_EXERCISE PROMPT_
Set down exactly the lines below, starting at the one that contains "- All of your" and ending at the one that contains "##How to use", with both of those lines included and nothing else.

_DATA EXCERPTS_
BEGIN
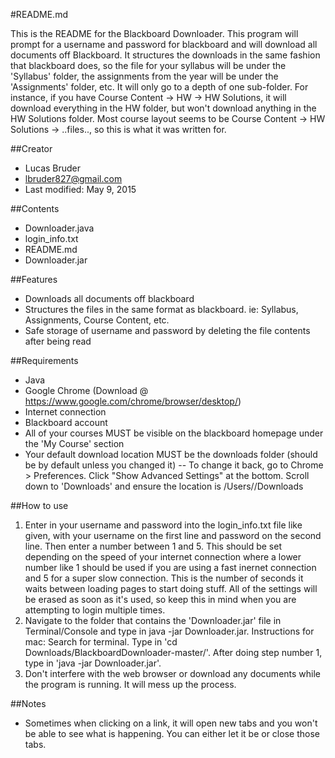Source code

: #README.md

This is the README for the Blackboard Downloader. This program will prompt for a username and password for blackboard and will download all documents off Blackboard. It structures the downloads in the same fashion that blackboard does, so the file for your syllabus will be under the 'Syllabus' folder, the assignments from the year will be under the 'Assignments' folder, etc. It will only go to a depth of one sub-folder. For instance, if you have Course Content -> HW -> HW Solutions, it will download everything in the HW folder, but won't download anything in the HW Solutions folder. Most course layout seems to be Course Content -> HW Solutions -> ..files.., so this is what it was written for. 

##Creator
- Lucas Bruder
- lbruder827@gmail.com
- Last modified: May 9, 2015

##Contents
- Downloader.java
- login_info.txt
- README.md
- Downloader.jar

##Features
- Downloads all documents off blackboard
- Structures the files in the same format as blackboard. ie: Syllabus, Assignments, Course Content, etc.
- Safe storage of username and password by deleting the file contents after being read

##Requirements
- Java
- Google Chrome (Download @ https://www.google.com/chrome/browser/desktop/)
- Internet connection
- Blackboard account
- All of your courses MUST be visible on the blackboard homepage under the 'My Course' section
- Your default download location MUST be the downloads folder (should be by default unless you changed it)
-- To change it back, go to Chrome > Preferences. Click "Show Advanced Settings" at the bottom. Scroll down to 'Downloads' and ensure the location is /Users/<your username>/Downloads

##How to use
1. Enter in your username and password into the login_info.txt file like given, with your username on the first line and password on the second line. Then enter a number between 1 and 5. This should be set depending on the speed of your internet connection where a lower number like 1 should be used if you are using a fast inernet connection and 5 for a super slow connection. This is the number of seconds it waits between loading pages to start doing stuff. All of the settings will be erased as soon as it's used, so keep this in mind when you are attempting to login multiple times.
2. Navigate to the folder that contains the 'Downloader.jar' file in Terminal/Console and type in java -jar Downloader.jar.
   Instructions for mac:
   Search for terminal. Type in 'cd Downloads/BlackboardDownloader-master/'. After doing step number 1, type in 'java -jar Downloader.jar'.
3. Don't interfere with the web browser or download any documents while the program is running. It will mess up the process.


##Notes
- Sometimes when clicking on a link, it will open new tabs and you won't be able to see what is happening. You can either let it be or close those tabs.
END
_SOLUTION TO THIS TASK_
- All of your courses MUST be visible on the blackboard homepage under the 'My Course' section
- Your default download location MUST be the downloads folder (should be by default unless you changed it)
-- To change it back, go to Chrome > Preferences. Click "Show Advanced Settings" at the bottom. Scroll down to 'Downloads' and ensure the location is /Users/<your username>/Downloads

##How to use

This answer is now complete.